NYC Bar Gives Ethics Opinion on Virtual Law Offices


This week, the New York City Bar Association's Committee on Professional Ethics issued a formal opinion on using virtual law firm offices by New York attorneys. The topic of Formal Opinion 2014-2 was the "Use of virtual law office as a principal law office address in advertising and on business cards, letterheads and website."

In a nutshell, the opinion mentioned that while, a New York lawyer who uses a virtual law office will need to comply with other applicable New York Rules of professional conduct including Rules 1.4, 1.6, 5.1, 5.3, 8.4(a) and 8.4(c), he or she will be able to use the street address of a virtual law office located in New York State as the "principal law office address."
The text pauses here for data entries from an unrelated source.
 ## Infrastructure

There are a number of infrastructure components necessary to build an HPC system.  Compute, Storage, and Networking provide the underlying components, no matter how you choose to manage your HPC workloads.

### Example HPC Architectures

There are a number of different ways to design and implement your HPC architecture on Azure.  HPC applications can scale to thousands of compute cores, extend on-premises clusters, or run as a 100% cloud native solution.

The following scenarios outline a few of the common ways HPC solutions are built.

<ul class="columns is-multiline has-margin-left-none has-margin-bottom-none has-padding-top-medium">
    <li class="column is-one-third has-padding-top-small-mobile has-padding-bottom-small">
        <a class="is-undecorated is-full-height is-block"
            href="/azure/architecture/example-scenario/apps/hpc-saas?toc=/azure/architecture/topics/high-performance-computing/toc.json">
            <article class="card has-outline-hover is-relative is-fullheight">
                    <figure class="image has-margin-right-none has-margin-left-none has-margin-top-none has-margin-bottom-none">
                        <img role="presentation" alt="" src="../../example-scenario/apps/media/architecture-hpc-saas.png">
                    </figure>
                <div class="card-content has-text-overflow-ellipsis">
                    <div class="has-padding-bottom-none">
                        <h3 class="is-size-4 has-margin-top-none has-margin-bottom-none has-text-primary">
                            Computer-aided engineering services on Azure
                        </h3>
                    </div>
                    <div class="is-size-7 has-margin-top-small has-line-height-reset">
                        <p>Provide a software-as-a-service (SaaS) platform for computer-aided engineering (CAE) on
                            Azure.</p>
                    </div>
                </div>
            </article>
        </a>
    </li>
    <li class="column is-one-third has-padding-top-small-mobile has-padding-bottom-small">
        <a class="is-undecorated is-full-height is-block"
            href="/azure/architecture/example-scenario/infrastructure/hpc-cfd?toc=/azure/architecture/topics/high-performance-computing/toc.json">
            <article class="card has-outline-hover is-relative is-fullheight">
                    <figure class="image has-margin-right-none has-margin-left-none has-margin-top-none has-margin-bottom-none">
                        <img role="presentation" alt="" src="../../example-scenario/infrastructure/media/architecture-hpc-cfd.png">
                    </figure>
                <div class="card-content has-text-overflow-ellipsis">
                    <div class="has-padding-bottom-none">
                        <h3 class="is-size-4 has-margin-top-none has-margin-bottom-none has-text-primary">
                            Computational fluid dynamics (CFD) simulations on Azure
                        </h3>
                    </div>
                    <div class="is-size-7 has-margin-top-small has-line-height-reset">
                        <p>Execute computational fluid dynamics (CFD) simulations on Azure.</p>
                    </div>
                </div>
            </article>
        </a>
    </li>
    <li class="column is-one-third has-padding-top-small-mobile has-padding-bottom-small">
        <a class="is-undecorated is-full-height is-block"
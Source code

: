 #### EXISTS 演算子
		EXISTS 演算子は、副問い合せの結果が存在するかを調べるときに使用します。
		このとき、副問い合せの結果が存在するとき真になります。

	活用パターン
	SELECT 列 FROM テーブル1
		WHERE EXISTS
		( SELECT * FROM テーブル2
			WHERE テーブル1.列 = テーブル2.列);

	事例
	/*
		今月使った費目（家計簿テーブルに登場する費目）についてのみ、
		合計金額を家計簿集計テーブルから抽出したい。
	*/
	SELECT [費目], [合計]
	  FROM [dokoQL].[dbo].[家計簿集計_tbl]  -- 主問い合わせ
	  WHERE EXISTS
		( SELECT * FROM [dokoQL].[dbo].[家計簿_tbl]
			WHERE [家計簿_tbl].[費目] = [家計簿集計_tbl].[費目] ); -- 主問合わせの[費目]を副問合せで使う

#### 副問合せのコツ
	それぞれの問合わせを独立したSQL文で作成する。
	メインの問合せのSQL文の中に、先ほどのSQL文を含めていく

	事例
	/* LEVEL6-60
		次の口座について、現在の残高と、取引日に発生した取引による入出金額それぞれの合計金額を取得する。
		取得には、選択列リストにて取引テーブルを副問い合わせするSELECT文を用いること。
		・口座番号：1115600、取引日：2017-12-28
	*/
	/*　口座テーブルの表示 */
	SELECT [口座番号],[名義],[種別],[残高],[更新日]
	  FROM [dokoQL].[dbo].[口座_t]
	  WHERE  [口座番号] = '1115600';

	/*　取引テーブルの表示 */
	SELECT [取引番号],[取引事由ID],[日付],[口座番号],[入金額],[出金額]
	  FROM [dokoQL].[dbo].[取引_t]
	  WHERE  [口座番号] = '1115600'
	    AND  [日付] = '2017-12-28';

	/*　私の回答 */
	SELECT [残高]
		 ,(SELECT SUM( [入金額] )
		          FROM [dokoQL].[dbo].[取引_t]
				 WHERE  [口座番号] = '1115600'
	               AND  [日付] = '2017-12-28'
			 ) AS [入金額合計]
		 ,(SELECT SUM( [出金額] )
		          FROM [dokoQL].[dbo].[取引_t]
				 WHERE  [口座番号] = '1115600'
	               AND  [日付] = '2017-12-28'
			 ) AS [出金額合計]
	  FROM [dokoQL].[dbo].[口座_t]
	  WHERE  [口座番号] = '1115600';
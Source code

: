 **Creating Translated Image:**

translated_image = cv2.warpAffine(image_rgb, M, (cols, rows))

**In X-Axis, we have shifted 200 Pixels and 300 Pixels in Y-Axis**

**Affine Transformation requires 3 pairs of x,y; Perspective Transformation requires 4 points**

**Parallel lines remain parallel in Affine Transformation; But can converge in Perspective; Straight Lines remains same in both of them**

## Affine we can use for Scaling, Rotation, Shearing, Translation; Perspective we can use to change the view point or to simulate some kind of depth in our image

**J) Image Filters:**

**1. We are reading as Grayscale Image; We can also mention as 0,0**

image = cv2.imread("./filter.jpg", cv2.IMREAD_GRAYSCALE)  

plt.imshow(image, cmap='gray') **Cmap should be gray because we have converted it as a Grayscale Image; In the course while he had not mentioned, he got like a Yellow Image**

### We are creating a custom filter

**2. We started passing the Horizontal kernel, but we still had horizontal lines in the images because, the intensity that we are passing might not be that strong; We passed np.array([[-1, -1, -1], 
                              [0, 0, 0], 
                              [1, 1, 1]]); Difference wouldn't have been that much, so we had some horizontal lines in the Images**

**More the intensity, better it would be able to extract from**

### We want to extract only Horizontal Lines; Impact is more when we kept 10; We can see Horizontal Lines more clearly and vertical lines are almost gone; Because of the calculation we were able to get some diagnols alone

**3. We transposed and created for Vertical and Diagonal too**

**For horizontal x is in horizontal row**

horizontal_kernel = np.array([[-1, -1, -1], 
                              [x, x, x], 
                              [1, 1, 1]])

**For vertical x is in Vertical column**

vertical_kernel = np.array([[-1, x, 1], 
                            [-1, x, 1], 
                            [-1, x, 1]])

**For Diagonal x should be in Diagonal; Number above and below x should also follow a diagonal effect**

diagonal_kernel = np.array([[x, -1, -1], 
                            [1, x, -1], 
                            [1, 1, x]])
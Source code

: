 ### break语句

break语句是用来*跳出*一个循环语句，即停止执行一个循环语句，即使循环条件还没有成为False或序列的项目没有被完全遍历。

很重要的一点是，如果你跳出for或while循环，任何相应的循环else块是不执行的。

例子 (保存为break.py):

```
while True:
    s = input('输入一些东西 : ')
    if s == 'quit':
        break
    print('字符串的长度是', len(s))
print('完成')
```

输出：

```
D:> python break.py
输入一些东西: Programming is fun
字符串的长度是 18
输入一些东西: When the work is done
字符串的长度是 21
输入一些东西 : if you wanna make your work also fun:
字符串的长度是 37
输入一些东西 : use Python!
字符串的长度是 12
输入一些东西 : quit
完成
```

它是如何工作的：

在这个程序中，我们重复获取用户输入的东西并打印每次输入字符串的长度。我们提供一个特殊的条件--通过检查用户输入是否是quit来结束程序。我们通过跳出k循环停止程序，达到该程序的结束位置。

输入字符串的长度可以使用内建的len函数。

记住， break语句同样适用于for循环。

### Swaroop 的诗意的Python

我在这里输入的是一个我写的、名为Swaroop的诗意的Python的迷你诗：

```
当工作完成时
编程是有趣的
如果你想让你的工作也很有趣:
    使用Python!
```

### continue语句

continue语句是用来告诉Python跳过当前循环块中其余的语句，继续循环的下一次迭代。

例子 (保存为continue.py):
This use, the opinion observed, was for purposes of Rule 7.1 (h) of the New York Rules of Professional Conduct, and it would suffice the requirements of the rule even if most of the lawyer's work is done at another location. The opinion also clarified that a New York lawyer may also use such a virtual law firm office address on business cards, letterhead and law firm website.

This, of course, creates a tremendous improvement in situation for many lawyers for whom leasing expensive office spaces do not make sense, and we can expect a rise in the numbers of lawyers in New York using virtual law office addresses for professional purposes while they conduct most of their work at home or some other inexpensive location.

In fact, the opinion specifically deals with the circumstances of a lawyer working from home, and who plans to do most of the work from there. The opinion also clarifies that a virtual law office or VLO, as considered in this opinion, refers to a physical location that offers business services and facilities, such as private or semi-private work spaces, conference rooms, telephones, printers, photocopy machines, and mail drop services to lawyers.

The opinion also cited the Second Circuit's decision in Schenefeld v. New York, where in a matter challenging Section 470 New York Judiciary Law as discriminating against nonresident lawyers the court noted the law as it stands with respect to lawyers resident in New York and practicing in the city.

Though the decision has been appealed against, the Second Circuit noted in its opinion, "with respect to New York residents the Judiciary Law does not impose a specific obligation on an attorney to maintain an office for the transaction of law business in New York."

The NYC Bar's Committee on Professional Ethics also noted that lawyers resident in New York only need to be adequately equipped to maintain a certain level of accessibility and communication with clients. Barring that, as the Second Circuit observed, a New York resident lawyer "may set up her 'office' on the kitchen table in her studio apartment and not run afoul of New York law."

Thus, the NYC Bar concluded that the clear inference that can be drawn from the Second Circuit's ruling is that New York lawyers do not require a traditional office in order to maintain appropriate levels of "accessibility and communication with clients."